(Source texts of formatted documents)
----------

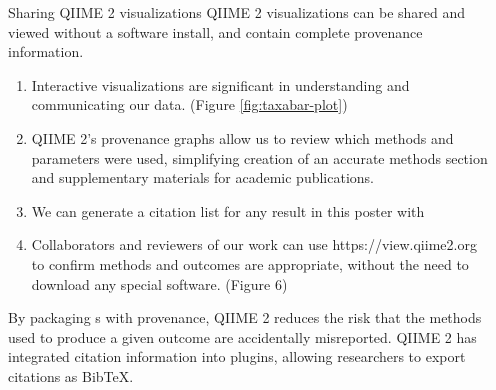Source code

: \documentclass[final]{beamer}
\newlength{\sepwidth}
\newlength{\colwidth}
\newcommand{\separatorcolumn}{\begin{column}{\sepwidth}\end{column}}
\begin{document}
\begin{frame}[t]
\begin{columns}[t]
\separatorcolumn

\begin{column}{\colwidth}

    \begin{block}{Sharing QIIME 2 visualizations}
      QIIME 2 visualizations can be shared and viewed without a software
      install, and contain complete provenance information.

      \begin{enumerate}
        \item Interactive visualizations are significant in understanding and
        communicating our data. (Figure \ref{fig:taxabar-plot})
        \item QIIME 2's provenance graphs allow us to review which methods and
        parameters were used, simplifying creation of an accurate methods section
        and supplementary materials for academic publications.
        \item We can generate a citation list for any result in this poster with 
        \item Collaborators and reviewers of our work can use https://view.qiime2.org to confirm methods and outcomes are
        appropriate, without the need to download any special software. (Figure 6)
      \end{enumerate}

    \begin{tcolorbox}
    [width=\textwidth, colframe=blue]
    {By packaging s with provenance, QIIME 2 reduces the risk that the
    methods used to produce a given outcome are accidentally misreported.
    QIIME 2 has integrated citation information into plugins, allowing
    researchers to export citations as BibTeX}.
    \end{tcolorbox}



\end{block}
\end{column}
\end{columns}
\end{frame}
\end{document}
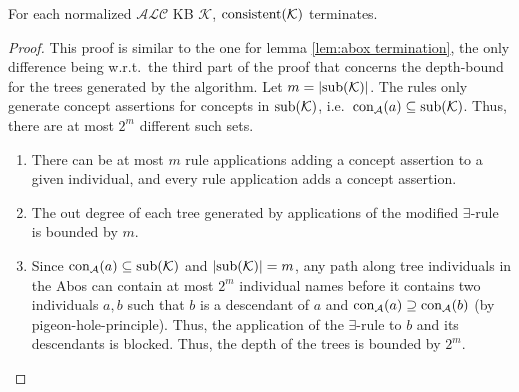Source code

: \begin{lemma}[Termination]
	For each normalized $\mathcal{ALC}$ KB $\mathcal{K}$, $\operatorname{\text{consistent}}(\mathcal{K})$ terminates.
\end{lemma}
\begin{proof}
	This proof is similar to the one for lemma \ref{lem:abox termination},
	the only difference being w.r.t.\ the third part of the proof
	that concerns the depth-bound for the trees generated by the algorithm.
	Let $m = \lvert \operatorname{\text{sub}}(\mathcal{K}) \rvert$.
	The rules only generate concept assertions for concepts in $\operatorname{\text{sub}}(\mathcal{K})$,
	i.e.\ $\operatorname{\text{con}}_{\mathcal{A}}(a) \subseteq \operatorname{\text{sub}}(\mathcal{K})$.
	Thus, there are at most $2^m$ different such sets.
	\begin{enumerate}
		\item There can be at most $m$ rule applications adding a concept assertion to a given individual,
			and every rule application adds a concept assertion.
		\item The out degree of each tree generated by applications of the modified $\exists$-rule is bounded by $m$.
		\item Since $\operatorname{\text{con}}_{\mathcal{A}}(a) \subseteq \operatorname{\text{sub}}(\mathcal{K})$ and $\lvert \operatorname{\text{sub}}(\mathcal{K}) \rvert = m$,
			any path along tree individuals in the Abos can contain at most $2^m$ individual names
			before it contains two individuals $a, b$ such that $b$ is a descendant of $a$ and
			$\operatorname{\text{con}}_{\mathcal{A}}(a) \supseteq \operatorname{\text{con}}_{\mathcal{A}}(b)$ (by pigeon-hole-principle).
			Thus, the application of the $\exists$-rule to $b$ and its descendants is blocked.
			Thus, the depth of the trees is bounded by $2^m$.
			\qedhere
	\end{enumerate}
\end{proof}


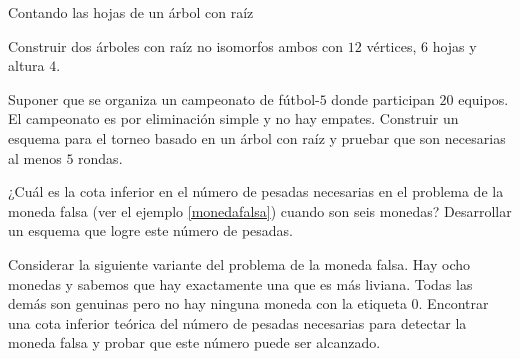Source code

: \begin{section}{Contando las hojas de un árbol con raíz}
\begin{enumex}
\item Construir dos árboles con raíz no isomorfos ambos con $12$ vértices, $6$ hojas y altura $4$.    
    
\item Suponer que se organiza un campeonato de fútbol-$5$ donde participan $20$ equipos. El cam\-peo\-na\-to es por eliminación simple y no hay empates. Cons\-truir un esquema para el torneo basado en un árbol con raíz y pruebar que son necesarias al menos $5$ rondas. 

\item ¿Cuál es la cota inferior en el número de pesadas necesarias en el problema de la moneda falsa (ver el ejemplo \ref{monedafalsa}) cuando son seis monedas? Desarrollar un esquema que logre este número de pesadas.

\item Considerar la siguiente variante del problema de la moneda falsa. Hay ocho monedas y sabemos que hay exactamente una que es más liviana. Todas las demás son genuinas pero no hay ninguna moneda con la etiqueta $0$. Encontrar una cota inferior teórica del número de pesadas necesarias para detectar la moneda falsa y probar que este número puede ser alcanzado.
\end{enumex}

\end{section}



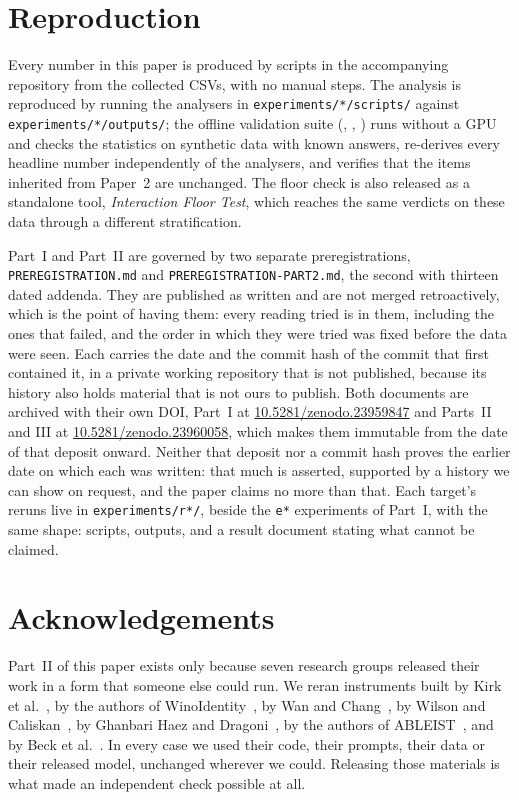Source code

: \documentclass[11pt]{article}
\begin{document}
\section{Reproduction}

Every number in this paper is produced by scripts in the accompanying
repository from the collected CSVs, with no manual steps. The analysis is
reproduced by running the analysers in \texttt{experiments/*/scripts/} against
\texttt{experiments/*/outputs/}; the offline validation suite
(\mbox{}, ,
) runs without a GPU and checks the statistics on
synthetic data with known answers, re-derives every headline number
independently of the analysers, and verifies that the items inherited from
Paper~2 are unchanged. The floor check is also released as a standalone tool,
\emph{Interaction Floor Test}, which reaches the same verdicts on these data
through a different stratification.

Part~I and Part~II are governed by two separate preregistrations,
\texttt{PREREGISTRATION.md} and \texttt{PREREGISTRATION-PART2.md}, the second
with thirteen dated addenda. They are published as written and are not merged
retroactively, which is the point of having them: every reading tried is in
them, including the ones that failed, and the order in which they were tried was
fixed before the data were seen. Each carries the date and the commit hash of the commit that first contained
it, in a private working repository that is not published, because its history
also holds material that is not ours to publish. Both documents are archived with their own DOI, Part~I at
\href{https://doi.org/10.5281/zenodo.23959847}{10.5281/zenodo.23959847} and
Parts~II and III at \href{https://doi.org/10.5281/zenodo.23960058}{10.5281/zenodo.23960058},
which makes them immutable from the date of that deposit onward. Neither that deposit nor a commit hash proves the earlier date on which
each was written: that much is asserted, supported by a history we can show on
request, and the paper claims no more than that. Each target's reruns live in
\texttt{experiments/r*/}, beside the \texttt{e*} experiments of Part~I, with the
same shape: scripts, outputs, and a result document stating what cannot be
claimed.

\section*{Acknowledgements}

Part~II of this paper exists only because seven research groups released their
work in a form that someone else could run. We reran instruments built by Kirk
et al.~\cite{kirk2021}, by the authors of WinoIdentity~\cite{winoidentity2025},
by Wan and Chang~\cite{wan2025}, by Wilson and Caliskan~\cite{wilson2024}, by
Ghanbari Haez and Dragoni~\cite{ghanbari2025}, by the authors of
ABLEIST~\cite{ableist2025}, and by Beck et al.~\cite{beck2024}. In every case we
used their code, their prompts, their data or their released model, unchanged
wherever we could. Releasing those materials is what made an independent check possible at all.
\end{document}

----------

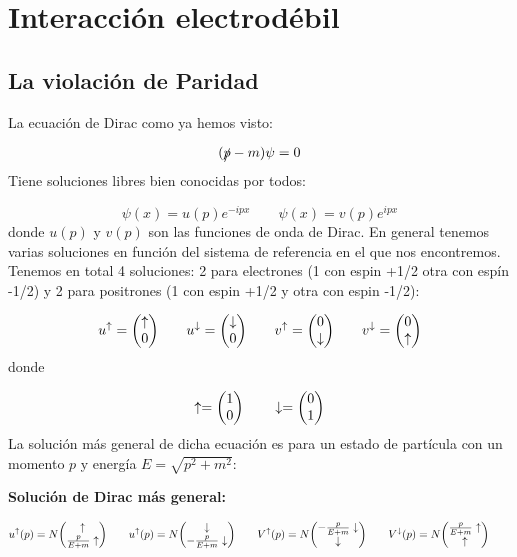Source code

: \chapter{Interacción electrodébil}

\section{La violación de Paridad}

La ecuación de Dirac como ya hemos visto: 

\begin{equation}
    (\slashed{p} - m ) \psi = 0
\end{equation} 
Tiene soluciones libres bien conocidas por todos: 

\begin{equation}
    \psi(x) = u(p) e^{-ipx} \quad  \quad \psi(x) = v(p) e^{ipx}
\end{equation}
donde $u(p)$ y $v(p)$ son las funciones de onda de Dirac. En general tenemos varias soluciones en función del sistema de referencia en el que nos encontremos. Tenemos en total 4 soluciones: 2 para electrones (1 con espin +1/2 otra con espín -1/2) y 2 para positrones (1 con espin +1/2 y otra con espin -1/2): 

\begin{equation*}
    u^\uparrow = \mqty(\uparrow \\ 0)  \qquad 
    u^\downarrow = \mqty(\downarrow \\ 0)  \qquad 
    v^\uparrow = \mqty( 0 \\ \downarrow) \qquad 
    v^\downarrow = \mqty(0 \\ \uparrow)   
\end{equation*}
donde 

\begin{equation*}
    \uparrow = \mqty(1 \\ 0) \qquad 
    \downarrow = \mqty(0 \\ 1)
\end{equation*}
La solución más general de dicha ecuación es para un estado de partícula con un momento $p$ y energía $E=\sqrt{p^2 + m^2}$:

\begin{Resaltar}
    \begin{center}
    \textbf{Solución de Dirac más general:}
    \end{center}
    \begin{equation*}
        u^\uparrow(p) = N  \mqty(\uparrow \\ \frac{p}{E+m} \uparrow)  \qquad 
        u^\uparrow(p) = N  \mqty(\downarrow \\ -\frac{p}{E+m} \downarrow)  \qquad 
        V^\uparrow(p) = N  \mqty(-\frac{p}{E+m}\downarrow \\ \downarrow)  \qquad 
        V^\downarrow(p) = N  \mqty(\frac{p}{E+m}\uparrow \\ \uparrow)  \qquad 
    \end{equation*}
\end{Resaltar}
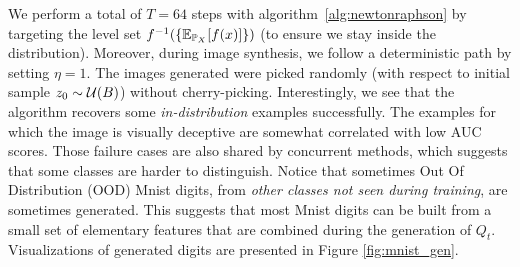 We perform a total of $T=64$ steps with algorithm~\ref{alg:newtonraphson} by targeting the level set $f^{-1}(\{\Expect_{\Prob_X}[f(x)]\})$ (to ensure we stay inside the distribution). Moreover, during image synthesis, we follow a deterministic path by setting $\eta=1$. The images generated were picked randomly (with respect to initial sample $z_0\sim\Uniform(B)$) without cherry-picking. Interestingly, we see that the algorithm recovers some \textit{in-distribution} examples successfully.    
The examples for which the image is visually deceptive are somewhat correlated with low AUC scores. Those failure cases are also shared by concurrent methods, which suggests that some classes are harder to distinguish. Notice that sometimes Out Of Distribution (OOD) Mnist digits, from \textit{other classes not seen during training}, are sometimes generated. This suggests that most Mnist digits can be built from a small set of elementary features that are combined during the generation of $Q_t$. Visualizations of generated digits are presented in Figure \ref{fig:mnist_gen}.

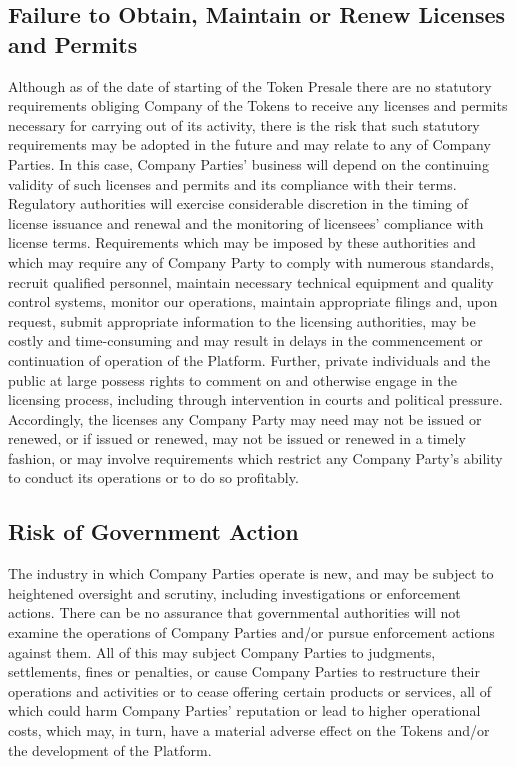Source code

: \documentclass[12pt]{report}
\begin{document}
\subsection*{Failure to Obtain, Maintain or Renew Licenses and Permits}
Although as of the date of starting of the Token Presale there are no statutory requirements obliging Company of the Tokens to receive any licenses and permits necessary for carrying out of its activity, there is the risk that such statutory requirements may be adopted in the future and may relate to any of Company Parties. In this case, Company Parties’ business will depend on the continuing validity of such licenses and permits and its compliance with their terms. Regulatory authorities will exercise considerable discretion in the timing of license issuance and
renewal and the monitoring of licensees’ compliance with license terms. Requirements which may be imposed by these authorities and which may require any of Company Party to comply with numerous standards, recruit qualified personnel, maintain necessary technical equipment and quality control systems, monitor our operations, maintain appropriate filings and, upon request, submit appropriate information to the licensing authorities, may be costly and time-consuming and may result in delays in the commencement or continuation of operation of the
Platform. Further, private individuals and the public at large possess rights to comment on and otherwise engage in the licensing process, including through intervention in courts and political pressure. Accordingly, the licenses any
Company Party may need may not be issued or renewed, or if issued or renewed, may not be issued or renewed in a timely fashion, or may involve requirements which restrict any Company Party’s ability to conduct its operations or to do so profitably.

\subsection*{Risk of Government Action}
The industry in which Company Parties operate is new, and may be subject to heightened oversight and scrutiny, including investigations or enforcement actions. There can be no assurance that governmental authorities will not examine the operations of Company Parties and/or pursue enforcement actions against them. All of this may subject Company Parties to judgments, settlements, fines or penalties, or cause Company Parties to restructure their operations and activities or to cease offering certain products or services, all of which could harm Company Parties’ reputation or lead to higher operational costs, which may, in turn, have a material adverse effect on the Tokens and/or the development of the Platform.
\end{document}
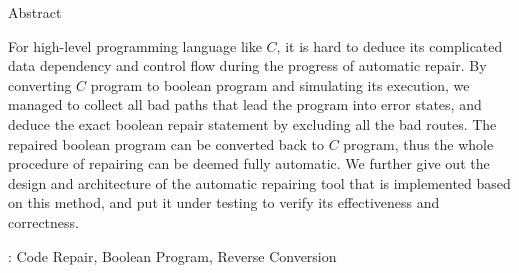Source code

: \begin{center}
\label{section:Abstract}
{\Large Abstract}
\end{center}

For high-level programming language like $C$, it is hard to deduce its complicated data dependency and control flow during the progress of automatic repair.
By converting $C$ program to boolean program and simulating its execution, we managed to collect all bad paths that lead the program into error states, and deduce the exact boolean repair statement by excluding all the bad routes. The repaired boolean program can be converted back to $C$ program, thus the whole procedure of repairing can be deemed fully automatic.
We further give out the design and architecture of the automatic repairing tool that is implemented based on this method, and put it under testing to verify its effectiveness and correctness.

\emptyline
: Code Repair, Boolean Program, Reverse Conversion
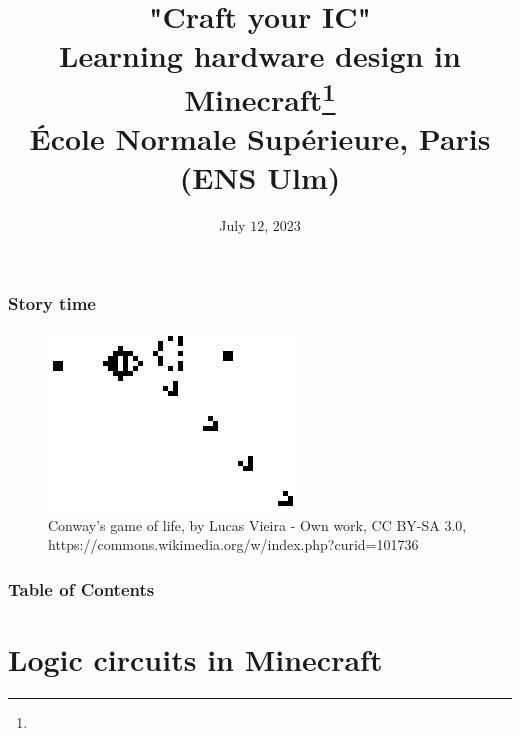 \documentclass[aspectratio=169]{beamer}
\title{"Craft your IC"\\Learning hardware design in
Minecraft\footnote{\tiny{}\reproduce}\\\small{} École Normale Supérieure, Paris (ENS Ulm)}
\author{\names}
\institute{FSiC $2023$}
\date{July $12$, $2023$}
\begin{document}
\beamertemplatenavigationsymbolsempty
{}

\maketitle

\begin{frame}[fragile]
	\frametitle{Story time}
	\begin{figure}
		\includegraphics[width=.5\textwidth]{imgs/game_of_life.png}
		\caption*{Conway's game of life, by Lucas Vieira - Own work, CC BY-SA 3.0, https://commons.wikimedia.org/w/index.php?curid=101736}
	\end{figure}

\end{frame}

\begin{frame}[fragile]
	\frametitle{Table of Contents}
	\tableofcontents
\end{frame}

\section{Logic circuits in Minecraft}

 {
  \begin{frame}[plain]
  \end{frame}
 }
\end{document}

----------

=== EXERCISE GOAL ===
Copy out the range of lines above starting at the line with "on these data" and ending at the line with "with thirteen dated", exactly and including both.

=== SOLUTION TO THE EXERCISE ===
\emph{Interaction Floor Test}, which reaches the same verdicts on these data
through a different stratification.

Part~I and Part~II are governed by two separate preregistrations,
\texttt{PREREGISTRATION.md} and \texttt{PREREGISTRATION-PART2.md}, the second
with thirteen dated addenda. They are published as written and are not merged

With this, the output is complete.